ESB 6617 was rammed through at high-speed and with a spirit of unity that we don’t often see in Olympia. But even as lawmakers were high-fiving in the wings, a critical response came booming from every corner of the media.
Notwithstanding some very odd attempts to defend the bill, including a meandering and somewhat incoherent explanation by newly minted state Senator Manka Dhingra of the 45th legislative district, outrage over the legislature’s attempt to maintain a tight grip on public records continued to build.
The 12 largest daily newspapers across the state have each published front-page editorials condemning the legislature’s bill and urging (or, in many cases, demanding) that Inslee veto the measure. Television and radio news hosts have aired commentaries and asked viewers to call the governor’s office.
Attorney General Bob Ferguson, the state’s top legal authority, told the Seattle Times in plain language that Inslee should send the entire bill back to the House and Senate.
And former attorney general Rob McKenna on his blog also issued a harsh rebuke to the legislature for a process that “was improper and showed contempt, unintentionally or not.”
And then there are the voices who really do speak loudest—those of the people. As of Thursday afternoon, Inslee’s office reported that it had received nearly 17,000 calls, emails, on the subject most of which asked for a veto.
Nevertheless, as of Thursday afternoon, voters are still waiting for Inslee to step out and inform the public of what action he will take, if any.
To veto, he would humbly admit that a statement he gave to MSNBC’s Chris Hayes that he has no authority to act was wrong.
If Inslee hesitates and allows the bill to become law, then his answer to Hayes that he “can’t [veto], unfortunately, because they have a veto-proof majority, unfortunately, so I don’t have control at this moment” will come back to haunt him when he runs for his next office because it hints at an unwillingness to lead.
Q: “So you’re going to veto it?”
A: “Well, I can’t, unfortunately, because they have a veto-proof majority, unfortunately, so I don’t have control at this moment.” pic.twitter.com/xUd5Hstnzq
— Mike Baker (@ByMikeBaker) February 27, 2018
It will haunt him first because he is wrong and because perpetuating the misleading idea of a “veto-proof majority” under which the governor has no power will be remembered as a dodge – a vain effort to avoid having to lead. We know it’s a dodge because, as others have noted, these terrifyingly impenetrable veto-proof majorities in the past didn’t stopped Inslee when the cause is something he truly cares about.
When last year Inslee deleted business and occupation tax relief out of a budget that had been negotiated by the legislature – passed by a so-called veto-proof majority – Inslee felt the courage surging through his veins.

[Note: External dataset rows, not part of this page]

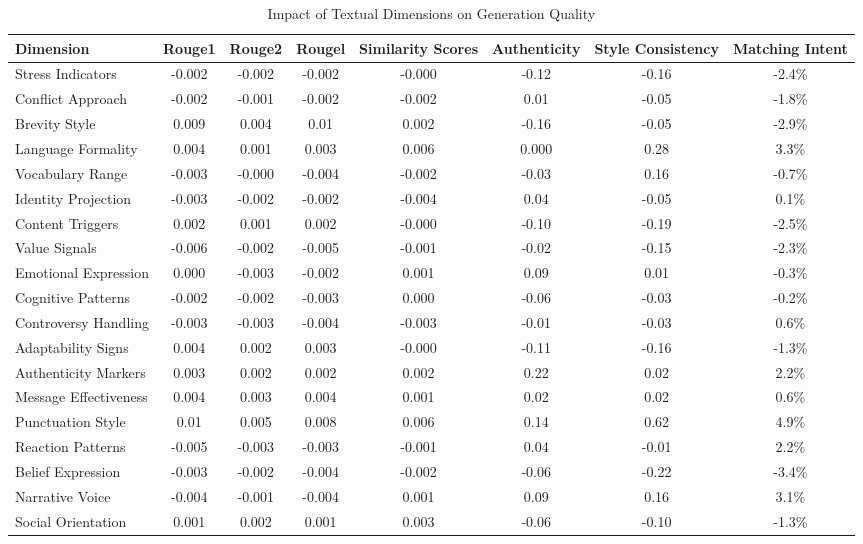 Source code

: \begin{table}
\caption{Impact of Textual Dimensions on Generation Quality}
\label{table1}
\begin{tabular}{lccccccc}
\hline
Dimension & Rouge1 & Rouge2 & Rougel & Similarity Scores & Authenticity & Style Consistency & Matching Intent \\
\hline
Stress Indicators & -0.002 & -0.002 & -0.002 & -0.000 & -0.12 & -0.16 & -2.4\% \\
Conflict Approach & -0.002 & -0.001 & -0.002 & -0.002 & 0.01 & -0.05 & -1.8\% \\
Brevity Style & 0.009 & 0.004 & 0.01 & 0.002 & -0.16 & -0.05 & -2.9\% \\
Language Formality & 0.004 & 0.001 & 0.003 & 0.006 & 0.000 & 0.28 & 3.3\% \\
Vocabulary Range & -0.003 & -0.000 & -0.004 & -0.002 & -0.03 & 0.16 & -0.7\% \\
Identity Projection & -0.003 & -0.002 & -0.002 & -0.004 & 0.04 & -0.05 & 0.1\% \\
Content Triggers & 0.002 & 0.001 & 0.002 & -0.000 & -0.10 & -0.19 & -2.5\% \\
Value Signals & -0.006 & -0.002 & -0.005 & -0.001 & -0.02 & -0.15 & -2.3\% \\
Emotional Expression & 0.000 & -0.003 & -0.002 & 0.001 & 0.09 & 0.01 & -0.3\% \\
Cognitive Patterns & -0.002 & -0.002 & -0.003 & 0.000 & -0.06 & -0.03 & -0.2\% \\
Controversy Handling & -0.003 & -0.003 & -0.004 & -0.003 & -0.01 & -0.03 & 0.6\% \\
Adaptability Signs & 0.004 & 0.002 & 0.003 & -0.000 & -0.11 & -0.16 & -1.3\% \\
Authenticity Markers & 0.003 & 0.002 & 0.002 & 0.002 & 0.22 & 0.02 & 2.2\% \\
Message Effectiveness & 0.004 & 0.003 & 0.004 & 0.001 & 0.02 & 0.02 & 0.6\% \\
Punctuation Style & 0.01 & 0.005 & 0.008 & 0.006 & 0.14 & 0.62 & 4.9\% \\
Reaction Patterns & -0.005 & -0.003 & -0.003 & -0.001 & 0.04 & -0.01 & 2.2\% \\
Belief Expression & -0.003 & -0.002 & -0.004 & -0.002 & -0.06 & -0.22 & -3.4\% \\
Narrative Voice & -0.004 & -0.001 & -0.004 & 0.001 & 0.09 & 0.16 & 3.1\% \\
Social Orientation & 0.001 & 0.002 & 0.001 & 0.003 & -0.06 & -0.10 & -1.3\% \\

\end{tabular}
\end{table}

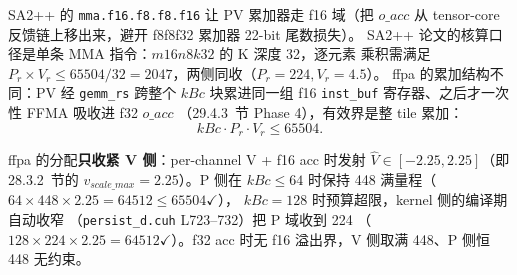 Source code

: SA2++ 的 \texttt{mma.f16.f8.f8.f16} 让 PV 累加器走 f16 域（把 $o\_acc$
从 tensor-core 反馈链上移出来，避开 f8f8f32 累加器 22-bit 尾数损失）。
SA2++ 论文的核算口径是单条 MMA 指令：$m16n8k32$ 的 K 深度 32，逐元素
乘积需满足 $P_r\times V_r\le65504/32=2047$，两侧同收（$P_r=224,V_r=4.5$）。
ffpa 的累加结构不同：PV 经 \texttt{gemm\_rs} 跨整个 $kBc$ 块累进同一组 f16
\texttt{inst\_buf} 寄存器、之后才一次性 FFMA 吸收进 f32 $o\_acc$
（29.4.3~节 Phase 4），有效界是整 tile 累加：
\begin{equation}
  kBc\cdot P_r\cdot V_r \le 65504 .
  \label{eq:29-f16tile}
\end{equation}

ffpa 的分配\textbf{只收紧 V 侧}：per-channel V + f16 acc 时发射
$\hat V\in[-2.25,2.25]$（即 28.3.2~节的 $v_{scale\_max}=2.25$）。P 侧在
$kBc\le64$ 时保持 448 满量程（$64\times448\times2.25=64512\le65504$$\checkmark$），
$kBc=128$ 时预算超限，kernel 侧的编译期自动收窄
（\texttt{persist\_d.cuh} L723--732）把 P 域收到 224
（$128\times224\times2.25=64512$$\checkmark$）。f32 acc 时无 f16 溢出界，V 侧取满
448、P 侧恒 448 无约束。

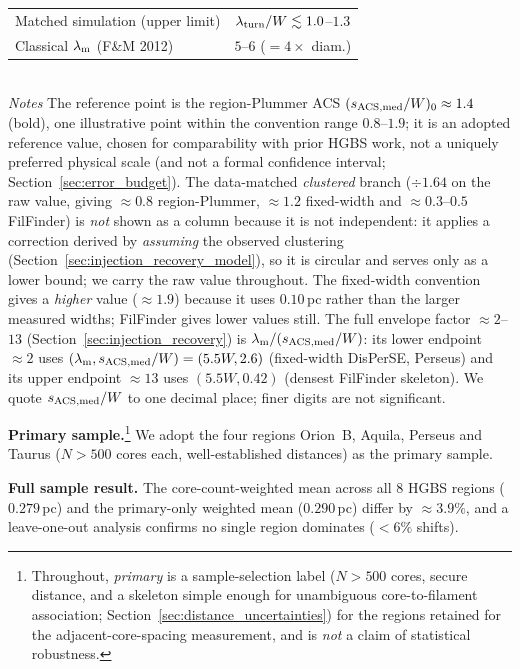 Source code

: \documentclass[usenatbib,twoside,twocolumn]{mnras}
\begin{document}
\begin{table}
\begin{tabular}{p{4.6cm}cc}
Matched simulation (upper limit) & \multicolumn{2}{c}{$\lambda_{\rm turn}/W\lesssim1.0$--$1.3$} \\
Classical $\lambda_{\rm m}$ (F\&M 2012) & \multicolumn{2}{c}{$5$--$6$ ($=4\times$ diam.)} \\
\bottomrule
\end{tabular}
\\[2pt]
\footnotesize
\emph{Notes} The reference point is the region-Plummer ACS $(s_{\rm ACS,med}/W)_0\approx1.4$ (bold), one illustrative point within the convention range $0.8$--$1.9$; it is an adopted reference value, chosen for comparability with prior HGBS work, not a uniquely preferred physical scale (and not a formal confidence interval; Section~\ref{sec:error_budget}). The data-matched \emph{clustered} branch ($\div1.64$ on the raw value, giving $\approx0.8$ region-Plummer, $\approx1.2$ fixed-width and $\approx0.3$--$0.5$ FilFinder) is \emph{not} shown as a column because it is not independent: it applies a correction derived by \emph{assuming} the observed clustering (Section~\ref{sec:injection_recovery_model}), so it is circular and serves only as a lower bound; we carry the raw value throughout. The fixed-width convention gives a \emph{higher} value ($\approx1.9$) because it uses $0.10$\,pc rather than the larger measured widths; FilFinder gives lower values still. The full envelope factor $\approx2$--$13$ (Section~\ref{sec:injection_recovery}) is $\lambda_{\rm m}/(s_{\rm ACS,med}/W)$: its lower endpoint $\approx2$ uses $(\lambda_{\rm m},s_{\rm ACS,med}/W)=(5.5W,2.6)$ (fixed-width DisPerSE, Perseus) and its upper endpoint $\approx13$ uses $(5.5W,0.42)$ (densest FilFinder skeleton). We quote $s_{\rm ACS,med}/W$ to one decimal place; finer digits are not significant.
\end{table}

\textbf{Primary sample.}\footnote{Throughout, \emph{primary} is a sample-selection label ($N>500$ cores, secure distance, and a skeleton simple enough for unambiguous core-to-filament association; Section~\ref{sec:distance_uncertainties}) for the regions retained for the adjacent-core-spacing measurement, and is \emph{not} a claim of statistical robustness.} We adopt the four regions Orion~B, Aquila, Perseus and Taurus ($N>500$ cores each, well-established distances) as the primary sample.

\textbf{Full sample result.} The core-count-weighted mean across all 8 HGBS regions ($0.279$\,pc) and the primary-only weighted mean ($0.290$\,pc) differ by $\approx3.9\%$, and a leave-one-out analysis confirms no single region dominates ($<6\%$ shifts).
\end{document}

But on the issue of open and transparent government he publicly frets but has no muscle in right hand to perform the simple task of scribbling his name on the veto line and saying to the lawmakers, “No, this is bad law. Do it again.”
That’s why it probably won’t be the need to support the principle of open government that convinces Inslee to veto. It will be his own political ambitions that pull him over the line.
We hear that Inslee wants to be president someday. Presidential voters are known to vote without reason sometimes, cleaving to a candidate because of a connection made in moments that offer insight into the candidate’s character. This is Inslee’s moment and he is dawdling, dodging, and dithering it away.
But there is still time. He has until midnight Thursday to make up his mind.